Questions are asked of Rot in Banking Culture
Peter Eavis. March 13, 2014. New York Times.
Money laundering, market rigging, tax dodging, selling faulty financial products, trampling homeowner rights and rampant risk-taking — these are some of the sins that big banks have committed in recent years.
Now, some government authorities are publicly questioning whether such misdeeds are not just the work of a few bad actors, but rather a flaw that runs through the fabric of the banking industry. After years of saying little about the behavior of bankers, even as one scandal followed another, regulators are starting to ask: Is there something rotten in bank culture?
At the heart of the issue is an inviolate social contract that bankers are supposed to honor. The government agrees to protect banks from collapse, and in return, bankers are meant to uphold the highest ethics when handling other people’s money.
But when lawbreaking and other missteps proliferate at banks, it is a sign that the industry has stopped cleaving to the special contract, endangering taxpayers. And bad management can be a leading indicator of future financial problems at an institution. “It usually translates into losses down the road,” Mr. Curry said.

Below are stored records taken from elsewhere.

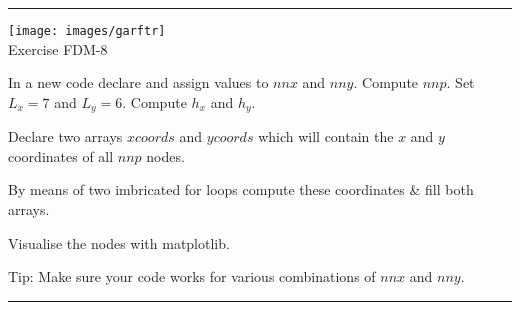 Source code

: \begin{center}
\begin{minipage}[t]{0.77\textwidth}
\par\noindent\rule{\textwidth}{0.4pt}

\begin{center}
\texttt{[image: images/garftr]} \\
{\color{orange}Exercise FDM-8}
\end{center}

In a new code declare and assign values to 
$nnx$ and $nny$. Compute $nnp$.
Set $L_x=7$ and $L_y=6$. Compute $h_x$ and $h_y$.

Declare two arrays $xcoords$ and $ycoords$ which will 
contain the $x$ and $y$ coordinates of all $nnp$ nodes.

By means of two imbricated for loops
compute these coordinates \& fill both arrays. 

Visualise the nodes with matplotlib.

Tip: Make sure your code works for various 
combinations of $nnx$ and $nny$.

\par\noindent\rule{\textwidth}{0.4pt}
\end{minipage}
\end{center}






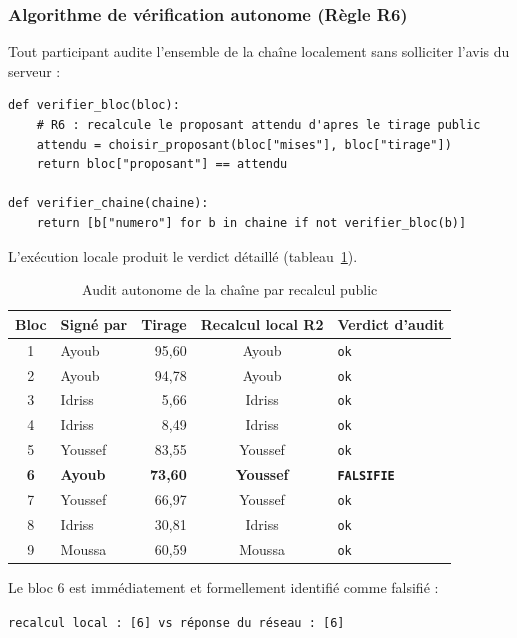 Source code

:\documentclass[11pt,a4paper]{article}
\begin{document}
\subsubsection*{Algorithme de vérification autonome (Règle R6)}
Tout participant audite l'ensemble de la chaîne localement sans solliciter l'avis du serveur :

\begin{lstlisting}
def verifier_bloc(bloc):
    # R6 : recalcule le proposant attendu d'apres le tirage public
    attendu = choisir_proposant(bloc["mises"], bloc["tirage"])
    return bloc["proposant"] == attendu

def verifier_chaine(chaine):
    return [b["numero"] for b in chaine if not verifier_bloc(b)]
\end{lstlisting}

L'exécution locale produit le verdict détaillé (tableau~\ref{tab:audit_fraude}).

\begin{table}[H]
\centering
\small
\begin{tabular}{@{}clrcl@{}}
\toprule
\textbf{Bloc} & \textbf{Signé par} & \textbf{Tirage} & \textbf{Recalcul local R2} & \textbf{Verdict d'audit} \\
\midrule
1 & Ayoub   & 95,60 & Ayoub   & \texttt{ok} \\
2 & Ayoub   & 94,78 & Ayoub   & \texttt{ok} \\
3 & Idriss  &  5,66 & Idriss  & \texttt{ok} \\
4 & Idriss  &  8,49 & Idriss  & \texttt{ok} \\
5 & Youssef & 83,55 & Youssef & \texttt{ok} \\
\textbf{6} & \textbf{Ayoub} & \textbf{73,60} & \textbf{Youssef} & \textbf{\texttt{FALSIFIE}} \\
7 & Youssef & 66,97 & Youssef & \texttt{ok} \\
8 & Idriss  & 30,81 & Idriss  & \texttt{ok} \\
9 & Moussa  & 60,59 & Moussa  & \texttt{ok} \\
\bottomrule
\end{tabular}
\caption{Audit autonome de la chaîne par recalcul public}
\label{tab:audit_fraude}
\end{table}

Le bloc 6 est immédiatement et formellement identifié comme falsifié :
\begin{center}
\texttt{recalcul local : [6] \quad vs \quad réponse du réseau : [6]}
\end{center}
\end{document}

It is a concern recently voiced by William C. Dudley, president of the Federal Reserve Bank of New York, the institution that has more day-to-day contact with Wall Street than any other arm of the government. “There is evidence of deep-seated cultural and ethical failures at many large financial institutions,” Mr. Dudley said in a speech that sent a chill through the financial industry last year.
In a recent interview, Mr. Dudley explained why he decided to make such a loaded point about bank culture: “To make it clear that ‘too big to fail’ isn’t the only problem,” he said in his office three blocks from the actual Wall Street in Lower Manhattan. “I don’t want senior bank management to feel, ‘Oh gee, if we solve “too big to fail,” we’re done.’ ”
“Too big to fail” refers to the belief that some banks are so large that if they got into trouble, the government would have to rescue them to prevent their failure from harming the wider economy. Congress and government authorities have taken many steps to put banks on a firmer financial footing, but such efforts do not focus on cleaning up the ethics of large companies.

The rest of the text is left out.